Pick out each line below containing "solutions".

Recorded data
=-=-=-=-=
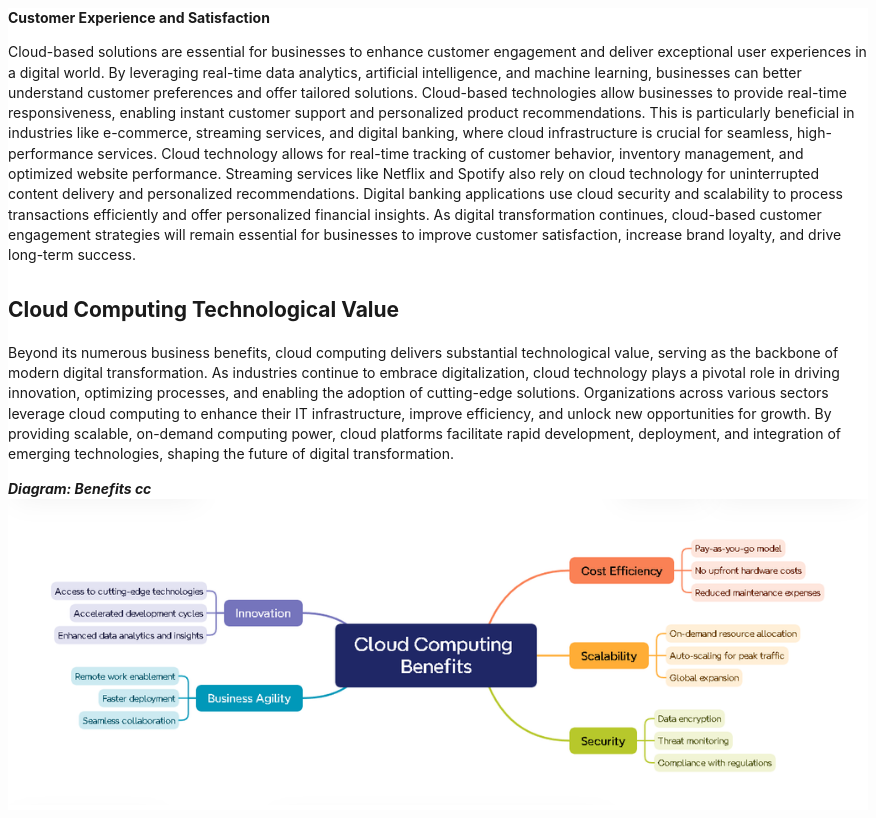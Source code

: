 **Customer Experience and Satisfaction**

Cloud-based solutions are essential for businesses to enhance customer
engagement and deliver exceptional user experiences in a digital world.
By leveraging real-time data analytics, artificial intelligence, and
machine learning, businesses can better understand customer preferences
and offer tailored solutions. Cloud-based technologies allow businesses
to provide real-time responsiveness, enabling instant customer support
and personalized product recommendations. This is particularly
beneficial in industries like e-commerce, streaming services, and
digital banking, where cloud infrastructure is crucial for seamless,
high-performance services. Cloud technology allows for real-time
tracking of customer behavior, inventory management, and optimized
website performance. Streaming services like Netflix and Spotify also
rely on cloud technology for uninterrupted content delivery and
personalized recommendations. Digital banking applications use cloud
security and scalability to process transactions efficiently and offer
personalized financial insights. As digital transformation continues,
cloud-based customer engagement strategies will remain essential for
businesses to improve customer satisfaction, increase brand loyalty, and
drive long-term success.

## 

## Cloud Computing Technological Value

Beyond its numerous business benefits, cloud computing delivers
substantial technological value, serving as the backbone of modern
digital transformation. As industries continue to embrace
digitalization, cloud technology plays a pivotal role in driving
innovation, optimizing processes, and enabling the adoption of
cutting-edge solutions. Organizations across various sectors leverage
cloud computing to enhance their IT infrastructure, improve efficiency,
and unlock new opportunities for growth. By providing scalable,
on-demand computing power, cloud platforms facilitate rapid development,
deployment, and integration of emerging technologies, shaping the future
of digital transformation.

***Diagram: Benefits cc***
![Benefits of cloud computing](/images/diagrams/benefits_cc.png)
=-=-=-=-=
• [Solution to this exercise]:
Cloud-based solutions are essential for businesses to enhance customer
and offer tailored solutions. Cloud-based technologies allow businesses
cutting-edge solutions. Organizations across various sectors leverage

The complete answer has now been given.